We conducted a retrospective study of pts diagnosed with AML, who received front-line treatment with Aza-Ven at the Princess Margaret Cancer Centre between 2017 and 2024. Reponses were categorised based on the 2022 European Leukemia Network (ELN) recommendations for AML. We defined composite complete remission (CRc) rate as a combination of complete remission (CR) and CR with incomplete hematological recovery (CRi). We defined morphologic composite remission (mCR) as achievement of < 5% bone marrow blasts including CR, CRi and morphologic leukemia-free state (MLFS). The primary outcome was overall survival (OS).
Our cohort consisted of 132 cases, with 82 (62%) male pts. The median age was 74 years (range, 34 – 90). Based on the International Consensus Classification (ICC), 127 (96%) pts met the diagnostic criterion for AML; five (4%) pts were classified as myelodysplastic syndrome/AML (MDS/AML). In this real-world cohort, 83 (63%) pts met VIALE-A eligibility criteria. Most pts received 28 days of venetoclax (n=106, 80%) with cycle 1. Bone marrow assessments (BMA) were performed in 117 (89%) pts after cycle 1. In evaluable pts with BMA after cycle 1, 59 (50%) achieved CRc, including 31 (26%) in CR and 28 (24%) in CRi. A total of 82 (70%) achieved mCR, including pts in CRc plus 23 (20%) pts in MLFS. Nine (8%) pts had partial response (PR) and 24 (21%) pts had no response (NR). From initiation of cycle one, 30-day and 60-day mortality were 2% and 8%, respectively. The median OS in our whole cohort was 13 months (95% CI: 11 – 16 months).

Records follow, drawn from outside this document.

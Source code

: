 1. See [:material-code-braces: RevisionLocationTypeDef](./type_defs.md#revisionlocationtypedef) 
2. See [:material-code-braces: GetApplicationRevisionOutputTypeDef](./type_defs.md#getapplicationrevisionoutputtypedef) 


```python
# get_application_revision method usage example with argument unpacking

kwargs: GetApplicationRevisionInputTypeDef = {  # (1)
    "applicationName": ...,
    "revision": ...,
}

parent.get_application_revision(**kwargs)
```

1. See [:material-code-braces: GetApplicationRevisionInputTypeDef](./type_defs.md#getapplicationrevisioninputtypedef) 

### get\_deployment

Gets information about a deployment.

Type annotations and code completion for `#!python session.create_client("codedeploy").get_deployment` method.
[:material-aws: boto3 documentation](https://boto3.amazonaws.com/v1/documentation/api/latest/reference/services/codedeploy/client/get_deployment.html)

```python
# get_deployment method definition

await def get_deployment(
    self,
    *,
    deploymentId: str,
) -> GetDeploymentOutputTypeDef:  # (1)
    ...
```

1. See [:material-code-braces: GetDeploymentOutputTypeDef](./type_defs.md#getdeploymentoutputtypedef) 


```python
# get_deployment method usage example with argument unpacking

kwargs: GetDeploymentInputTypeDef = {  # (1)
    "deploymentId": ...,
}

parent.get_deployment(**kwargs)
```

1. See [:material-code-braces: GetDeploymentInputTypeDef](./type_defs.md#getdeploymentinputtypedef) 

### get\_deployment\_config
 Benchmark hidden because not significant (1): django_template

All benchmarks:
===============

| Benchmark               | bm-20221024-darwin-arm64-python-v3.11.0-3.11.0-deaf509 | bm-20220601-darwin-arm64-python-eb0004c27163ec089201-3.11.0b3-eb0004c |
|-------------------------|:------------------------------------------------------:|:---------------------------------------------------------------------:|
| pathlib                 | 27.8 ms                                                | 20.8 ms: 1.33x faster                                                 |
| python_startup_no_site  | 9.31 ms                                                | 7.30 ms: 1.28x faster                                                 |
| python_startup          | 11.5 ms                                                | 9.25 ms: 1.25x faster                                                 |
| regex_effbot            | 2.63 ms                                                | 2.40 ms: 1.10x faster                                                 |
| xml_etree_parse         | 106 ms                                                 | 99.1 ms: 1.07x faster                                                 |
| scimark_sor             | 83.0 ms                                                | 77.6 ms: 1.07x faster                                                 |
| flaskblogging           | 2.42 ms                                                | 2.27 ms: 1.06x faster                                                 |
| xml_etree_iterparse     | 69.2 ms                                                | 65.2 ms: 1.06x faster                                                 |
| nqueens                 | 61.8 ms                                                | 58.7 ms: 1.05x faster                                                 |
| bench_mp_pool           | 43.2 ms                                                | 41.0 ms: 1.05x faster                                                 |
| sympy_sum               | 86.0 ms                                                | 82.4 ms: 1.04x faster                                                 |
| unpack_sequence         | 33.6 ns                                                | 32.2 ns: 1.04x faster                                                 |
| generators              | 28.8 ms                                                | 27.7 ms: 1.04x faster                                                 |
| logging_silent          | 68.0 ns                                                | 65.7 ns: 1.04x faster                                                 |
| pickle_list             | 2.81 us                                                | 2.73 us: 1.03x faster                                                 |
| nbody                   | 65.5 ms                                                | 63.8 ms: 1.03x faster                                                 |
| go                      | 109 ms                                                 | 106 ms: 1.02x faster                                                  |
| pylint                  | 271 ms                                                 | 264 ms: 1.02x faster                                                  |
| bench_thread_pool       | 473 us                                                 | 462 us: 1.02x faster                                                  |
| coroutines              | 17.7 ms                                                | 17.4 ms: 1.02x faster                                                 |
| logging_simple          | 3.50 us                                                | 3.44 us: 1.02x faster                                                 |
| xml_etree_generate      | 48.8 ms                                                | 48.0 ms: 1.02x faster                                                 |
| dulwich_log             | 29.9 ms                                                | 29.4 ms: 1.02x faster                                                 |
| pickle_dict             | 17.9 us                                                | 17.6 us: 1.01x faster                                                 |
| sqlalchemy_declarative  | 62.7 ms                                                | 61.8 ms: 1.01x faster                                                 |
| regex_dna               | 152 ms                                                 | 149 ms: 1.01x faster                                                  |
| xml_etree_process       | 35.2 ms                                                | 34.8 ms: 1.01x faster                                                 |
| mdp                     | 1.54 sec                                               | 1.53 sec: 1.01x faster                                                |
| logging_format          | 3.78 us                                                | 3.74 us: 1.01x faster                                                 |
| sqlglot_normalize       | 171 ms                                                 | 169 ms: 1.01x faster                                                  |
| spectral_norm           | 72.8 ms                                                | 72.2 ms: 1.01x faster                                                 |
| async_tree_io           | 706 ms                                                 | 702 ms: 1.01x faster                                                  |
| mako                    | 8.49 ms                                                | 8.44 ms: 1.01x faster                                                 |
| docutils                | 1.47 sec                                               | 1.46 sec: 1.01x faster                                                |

To better characterise the heterogeneity within pts achieving mCR (n=82), subgroup analysis was performed. Pts who achieved MLFS were more likely to have had previous exposure to hypomethylating agents (HMA) (13% vs 0%, p<0.01) as well as mutations in ASXL1 (42.9% vs 19%, p=0.03), STAG2 (23.8% vs 3.4%, p<0.01) and TET2 (38.1% vs 15.5%, p=0.03). Pts achieving CR/CRi also more commonly had favourable risk disease as per ELN 2024 (49.2% vs 26.1%, p=0.03), compared to those who achieved MLFS. There was no significant association between achievement of MLFS, and prior history of MDS or MDS/MPN (p=0.11) or previous cytotoxic therapy (p=0.12).
Mutations in FLT3-TKD (p=0.04) and STAG2 (p=0.03) were more common among pts with delayed neutrophil recovery (≥42 days from cycle 1 day 1). Conversely, mutations in FLT3-ITD (p=0.02), RUNX1 (p=0.03), and STAG2 (p=0.03) were more frequent in pts with delayed platelet recovery (≥28 days from cycle 1 day 1). There was no significant difference in measurable residual disease (MRD) positivity assessed by flow cytometry between pts who achieved CRc versus MLFS (38% vs 53%, p=0.26) and MRD status was not associated with OS (HR 0.89, 95% CI 0.42-1.89, p=0.77) among pts achieving mCR.
There was no significant relationship between reduced duration of venetoclax (<25 days), MLFS, neutrophil or platelet recovery. However, due to the relatively small number of pts who received the shorter course (n=22/132), definitive conclusions cannot be drawn.
Pts achieving CRc (n=59) after cycle 1 had significantly longer median OS at 22.5 months, compared to those who achieved MLFS (n=23) at 6.6 months (HR 0.45, 95% CI: 0.24 – 0.85, p=0.01). The 2-year OS rates in pts achieving CRc and MLFS were 46% and 27%, respectively. Median relapse-free survival (RFS) in pts achieving CRc and MLFS were 25.0 months and 7.9 months respectively (HR 0.62, 95% CI: 0.29 – 1.32, p=0.22). The 2-year RFS in pts achieving CRc and MLFS were 52% and 38%, respectively.Conclusion: Patients who achieve MLFS after Aza-Ven have significantly worse OS compared with those who achieve CRc. There was no significant difference in MRD positivity between pts achieving CRc or MLFS, but mutational profile may identify pts at risk of delayed or deficient hematological recovery. Future research should focus on identifying strategies to improve bone marrow failure beyond the achievement of bone marrow blast reduction.